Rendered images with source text

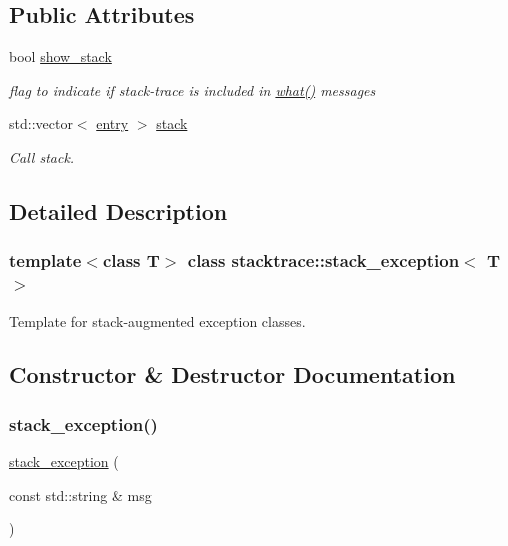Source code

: \subsection*{Public Attributes}
\begin{DoxyCompactItemize}
\item 
bool \mbox{\hyperlink{classstacktrace_1_1stack__exception__base_a328e39311a54853f3f733b0a5be56a2a}{show\+\_\+stack}}
\begin{DoxyCompactList}\small\item\em flag to indicate if stack-\/trace is included in \mbox{\hyperlink{classstacktrace_1_1stack__exception__base_a926844cae0786e6c6192f557a12e39f0}{what()}} messages \end{DoxyCompactList}\item 
std\+::vector$<$ \mbox{\hyperlink{structstacktrace_1_1entry}{entry}} $>$ \mbox{\hyperlink{classstacktrace_1_1call__stack_a2a3ab0b5bb69cd4a275f3f344d3cc6cd}{stack}}
\begin{DoxyCompactList}\small\item\em Call stack. \end{DoxyCompactList}\end{DoxyCompactItemize}


\subsection{Detailed Description}
\subsubsection*{template$<$class T$>$\newline
class stacktrace\+::stack\+\_\+exception$<$ T $>$}

Template for stack-\/augmented exception classes. 



\subsection{Constructor \& Destructor Documentation}
\mbox{\label{classstacktrace_1_1stack__exception_abc5d5c322d59858f2736eddc4ec6d6f5}} 
\subsubsection{\texorpdfstring{stack\+\_\+exception()}{stack\_exception()}}
{\footnotesize\ttfamily \mbox{\hyperlink{classstacktrace_1_1stack__exception}{stack\+\_\+exception}} (\begin{DoxyParamCaption}\item[{const std\+::string \&}]{msg }\end{DoxyParamCaption})\hspace{0.3cm}{\ttfamily [inline]}}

* Aim of the task:
Count, in the data above, the lines that hold "subsubsection". Return only that count.

* Your solution:
2